A report investigating the cause of the Grenfell Fire has been leaked to the Evening Standard newspaper, describing huge failings in fire safety adherence which led to the spread of the fire that claimed 71 lives in June 2017.

According to the report, written by fire investigation experts BRE Global, a number of failings in the refurbishment of the building between 2014 and 2016 meant the tower did not meet building regulations. Prior to the refurbishment, the concrete building met high levels of fire safety in its originally built state and would potentially have prevented the fire (which originated in a fridge freezer), from spreading beyond the single flat it started in. Instead, the fire spread via the outside of the building which was supported by the following failures in meeting building regulations:

  1. Gaps that fanned fire: Cavity barriers designed to seal the gap between the concrete surface and cladding in the event of the fire were of insufficient size, with gaps exceeding their design capability by up to 50%. In addition, some of the cavity barriers were incorrectly fitted upside down or back to front. These errors culminated in a chimney-like effect that allowed the fire to spread so rapidly.


  1. Window frames that spread the flames: The report identifies that the replacement of the original windows and window frames left gaps of 150mm between them and the concrete surfaces of the columns and were filled with materials that did not provide sufficient levels of fire resistance. This allowed the initial fire to spread to the cladding outside via the windows.

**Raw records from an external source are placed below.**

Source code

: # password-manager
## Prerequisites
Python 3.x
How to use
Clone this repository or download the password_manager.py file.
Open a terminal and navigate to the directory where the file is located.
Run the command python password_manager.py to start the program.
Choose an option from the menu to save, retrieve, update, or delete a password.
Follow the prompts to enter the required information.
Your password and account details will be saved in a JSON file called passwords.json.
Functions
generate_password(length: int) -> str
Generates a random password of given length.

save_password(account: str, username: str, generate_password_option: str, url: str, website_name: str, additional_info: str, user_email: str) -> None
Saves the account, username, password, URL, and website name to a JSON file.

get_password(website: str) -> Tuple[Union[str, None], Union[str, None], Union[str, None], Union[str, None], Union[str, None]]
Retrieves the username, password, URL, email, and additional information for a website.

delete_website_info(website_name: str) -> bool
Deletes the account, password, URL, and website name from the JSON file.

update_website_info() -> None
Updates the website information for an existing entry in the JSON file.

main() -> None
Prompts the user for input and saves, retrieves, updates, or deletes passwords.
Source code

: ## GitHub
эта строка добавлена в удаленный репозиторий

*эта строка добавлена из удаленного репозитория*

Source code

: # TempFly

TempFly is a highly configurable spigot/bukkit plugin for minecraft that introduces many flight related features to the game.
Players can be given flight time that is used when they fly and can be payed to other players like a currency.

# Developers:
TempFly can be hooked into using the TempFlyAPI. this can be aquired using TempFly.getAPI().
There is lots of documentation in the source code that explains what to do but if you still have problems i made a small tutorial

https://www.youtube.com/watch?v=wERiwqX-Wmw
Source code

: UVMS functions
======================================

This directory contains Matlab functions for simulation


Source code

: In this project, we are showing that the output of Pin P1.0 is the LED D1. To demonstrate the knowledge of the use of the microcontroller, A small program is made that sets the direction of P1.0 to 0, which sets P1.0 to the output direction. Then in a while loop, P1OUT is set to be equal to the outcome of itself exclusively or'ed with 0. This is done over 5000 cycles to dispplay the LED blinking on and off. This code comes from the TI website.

  1. Combustible insulation: The insulation used is described as combustible, and “provided a medium for fire spread up, across and within sections of the facade”.


  1. Flammable Core: The aluminium composite material used on the façade appears to have had a “highly combustible” plastic core, which may have supported the spread of the fire across the façade.


  1. Lack of door closers: A number of flat doors did not have door closers, which is against building regulations, and led to front doors inadvertently being left open whilst people fled the building. This led to the spread of smoke and fire and will have impacted on the life chances of those attempting to escape via the main stairwell. In the event of a fire, when fire doors close correctly, it can support the compartmentalisation of the fire for a certain amount of time, increasing the chances of escape.


The report also highlights there was inadequate access for fire engines with only one appliance being able to locate next to the dry rising mains inlet. A single fire engine would be unlikely to provide sufficient water pressure for fire-fighting at the upper floor levels.